Webb’s version claims the doctor—whom neither Roberts nor Webb could name—donated $200, and that the donor had intended to donate the money “toward the contest.”
“He did not specify it to go to the winners. It was supposed to go toward the project,” Webb said. “Look, the Lil’ Shane project, that hurt me, too, because there was no money made, and a lot of that, honestly, came from poor planning. It was not a fraudulent thing. As far as the $600 in sponsor money, that’s not true. I can understand why he’s upset with the way it turned out, but the money they made was not anywhere near what they’re saying it was.”
Webb said local stations would charge $600 a month, about $150 per week, to air “The Write Stuff,” prior to Smith shutting down the Jackson show. Webb admitted, however, that “there’s no way I could afford that on my own,” and has enlisted outside help to pay for it.
“The executive producer helping with Jackson is out of Atlanta. His name is Glenn Toby. He’s helping offset the cost, and is helping with the production,” Webb said.
The appearance of Toby presents a new facet to the issue, according to Wendy Day, founder of Rap Coalition, a non-profit created to protect artists from exploitation in the music industry.
Day says she helped pull Kamikaze and his former partner, Jackson rapper David Banner, out of “a predatory contract” with Toby almost 10 years ago.
“I remember that contract,” Day said. “(Toby) took 50 percent of their income as a production company, another 20 percent as a manager, and 100 percent of the publishing, which is the actual ownership of the music, so every time the music was used in a soundtrack or something he got paid, not them. Now you see why I remember this so well, even though it was 10 years ago.”

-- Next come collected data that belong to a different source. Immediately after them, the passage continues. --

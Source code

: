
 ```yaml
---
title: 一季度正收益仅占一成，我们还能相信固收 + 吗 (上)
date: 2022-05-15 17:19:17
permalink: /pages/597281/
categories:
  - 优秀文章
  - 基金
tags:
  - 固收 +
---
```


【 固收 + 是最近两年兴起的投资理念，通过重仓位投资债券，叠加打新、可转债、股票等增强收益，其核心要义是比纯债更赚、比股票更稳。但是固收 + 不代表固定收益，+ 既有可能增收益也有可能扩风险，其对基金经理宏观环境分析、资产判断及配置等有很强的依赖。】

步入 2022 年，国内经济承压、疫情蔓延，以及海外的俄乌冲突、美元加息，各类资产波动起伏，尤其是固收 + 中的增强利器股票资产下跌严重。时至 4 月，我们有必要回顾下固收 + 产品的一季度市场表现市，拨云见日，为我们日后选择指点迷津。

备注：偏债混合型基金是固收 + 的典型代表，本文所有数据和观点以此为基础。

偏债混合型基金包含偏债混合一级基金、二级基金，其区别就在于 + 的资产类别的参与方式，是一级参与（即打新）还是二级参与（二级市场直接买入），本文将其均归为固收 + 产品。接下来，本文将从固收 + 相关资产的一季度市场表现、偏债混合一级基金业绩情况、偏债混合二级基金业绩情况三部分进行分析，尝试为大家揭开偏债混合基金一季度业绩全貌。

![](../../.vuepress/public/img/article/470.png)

There are four ways to get out of a rotten contract: appeal to the contractor’s sense of righteousness by showing them the shadiness of the deal and hope they feel guilty enough to surrender the contract; find a breach in the contract and take it to court—though most music artists can’t afford that option; wait for the contract to expire in about seven years (about twice the career lifespan of most rappers); or buy yourself out of the contract. Toby apparently wasn’t open to the first option, according to Day.
“I recall we paid him $20,000. He was probably afraid I was going to make more trouble than it was worth.Ҕ
Kamikaze claims he and Banner lost thousands of dollars under Toby’s guidance, and Day has little regard for the man: “I’ve never heard anything good about him,” she said. “My personal experience with him regarding (Kamikaze and Banner) is that he’s somebody extremely shady and unconscionable who I wouldn’t do business with.”
Day also says Toby is not a major figure in the entertainment industry: “His name just doesn’t come up very much. He’s sort of a non-entity,” she said. “And when his name has come up it’s always been negative—but here’s what weird to me: When his name comes up it always keeps coming up out of Jackson, Miss. Why does he always keep going to the same spot to rape people?”
Toby could not be reached for comment.
Katy, Texas, contestant Geremy Howard, who is confirmed for Season 1 of “Write Stuff” initially said the show’s promoters had instructed contestants to refer all media calls to Webb, but then called back after Webb granted him permission to talk.
Howard offered scant details about the show or what it required of him.
“We know it starts in June. We don’t know anything beyond that. They haven’t given us much. I saw a newspaper article. They asked me to write about myself, and I read it in front of a panel of judges, and they made a decision based upon my essay and my personality,” he said. “I have no idea what I’m getting into, but I’m excited.